His regular-season record in Wichita is 29-10, despite giving up 464 hits in 385 2/3 innings and striking out only 175. That’s because he’s walked only 44.
“I’ve always kind of been with the impression that to throw the ball consistently where you want it to be thrown, you have to be consistent with the things you do mechanically,” Brown said. “And from the mental aspect, you have to attack the zone, attack the hitter.”
There’s nothing complex about Brown’s mechanics or the assortment of pitches he throws. It’s not really an assortment, Brown says, because he depends on a two-seam fastball “90-95 percent of the time.”
The key is to locate the pitch and let the movement of the ball take care of the rest. Because Brown doesn’t throw hard — he sits in the mid-80s with his fastball — he relies on the ball sinking as it approaches the plate.
Hitters are usually going to make contact, but Brown’s design is for that contact to be weak.
“I’m not looking for a swing and a miss with that pitch or even necessarily a strike,” he said. “It’s about getting the hitter to put the ball in play with weak contact and go from there. You’re going to give up your share of hits with balls put in play. But you’re also going to get a lot of groundball double plays.”
Walks, in Brown’s world, defeat the purpose.
He’s had pinpoint control at least since his two seasons at Pittsburg State, 2008 and 2009, when he walked 13 in 140 2/3 innings.
His junior season, though, was a struggle.
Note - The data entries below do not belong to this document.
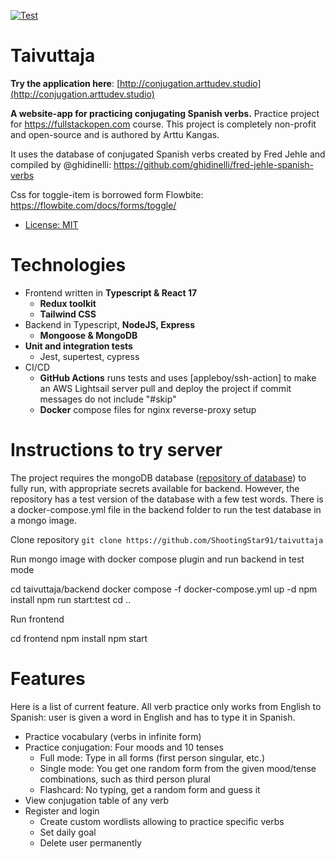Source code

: [![Test](https://github.com/ShootingStar91/taivuttaja/actions/workflows/main.yml/badge.svg)](https://github.com/ShootingStar91/taivuttaja/actions/workflows/main.yml)

# Taivuttaja

**Try the application here**: [http://conjugation.arttudev.studio](http://conjugation.arttudev.studio)

**A website-app for practicing conjugating Spanish verbs.** Practice project for https://fullstackopen.com course. This project is completely non-profit and open-source and is authored by Arttu Kangas.

It uses the database of conjugated Spanish verbs created by Fred Jehle and compiled by @ghidinelli: https://github.com/ghidinelli/fred-jehle-spanish-verbs

Css for toggle-item is borrowed form Flowbite: https://flowbite.com/docs/forms/toggle/

+ [License: MIT](LICENSE.md)

# Technologies

+ Frontend written in **Typescript & React 17**
  + **Redux toolkit**
  + **Tailwind CSS**
+ Backend in Typescript, **NodeJS, Express**
  + **Mongoose & MongoDB**
+ **Unit and integration tests**
  + Jest, supertest, cypress
+ CI/CD
  + **GitHub Actions** runs tests and uses [appleboy/ssh-action] to make an AWS Lightsail server pull and deploy the project if commit messages do not include "#skip"
  + **Docker** compose files for nginx reverse-proxy setup

# Instructions to try server

The project requires the mongoDB database ([repository of database](https://github.com/ghidinelli/fred-jehle-spanish-verbs)) to fully run, with appropriate secrets available for backend. However, the repository has a test version of the database with a few test words. There is a docker-compose.yml file in the backend folder to run the test database in a mongo image.

Clone repository `git clone https://github.com/ShootingStar91/taivuttaja`

Run mongo image with docker compose plugin and run backend in test mode

  cd taivuttaja/backend
  docker compose -f docker-compose.yml up -d
  npm install
  npm run start:test
  cd ..

Run frontend


  cd frontend
  npm install
  npm start


# Features

Here is a list of current feature. All verb practice only works from English to Spanish: user is given a word in English and has to type it in Spanish.

+ Practice vocabulary (verbs in infinite form)
+ Practice conjugation: Four moods and 10 tenses
  + Full mode: Type in all forms (first person singular, etc.)
  + Single mode: You get one random form from the given mood/tense combinations, such as third person plural
  + Flashcard: No typing, get a random form and guess it
+ View conjugation table of any verb
+ Register and login
  + Create custom wordlists allowing to practice specific verbs
  + Set daily goal
  + Delete user permanently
Brown’s father, Bob, died just after the start of the season and Brown finished 4-4 with a 6.68 ERA.
“I had a lot of things on my mind other than baseball at that time,” Brown said. “My dad coached my teams when I was really young and when I got to be about 12 or so he left that up to other people. But he was at every game, he made all the road trips.”
Brown’s senior season with the Gorillas was better. He was 8-4 with a 3.71 ERA and later that year joined Lincoln in the American Association. He pitched in seven games for the Philadelphia Phillies’ Gulf Coast League team in 2010 but that’s his only experience in affiliated baseball.
“All I ever wanted to do was go out and play ball,” said Brown, who accepts his chances of a return to affiliated baseball are remote. “You never say never and when you’re younger, it’s always the goal to get to the big leagues. But at some point you just realize that you’re getting paid to play baseball every day and that you’ve been able to travel the world and do other fun things with the game.”
Brown, who isn’t married, said he wants to keep pitching as long as he’s able.
“Playing is too much fun not to want to continue playing,” he said. “As long as I’m still competing and everything like that, I want to keep doing it. Because once it’s gone, you don’t get it back.”
As long as Brown maintains his freakish control, it’s hard to imagine he won’t find a spot on somebody’s pitching staff. Five walks in almost 125 innings? It defies logic.
“The last time I walked three in a game — that would have to have been a while,” he said. “I don’t really remember. But sometimes those nights just happen.”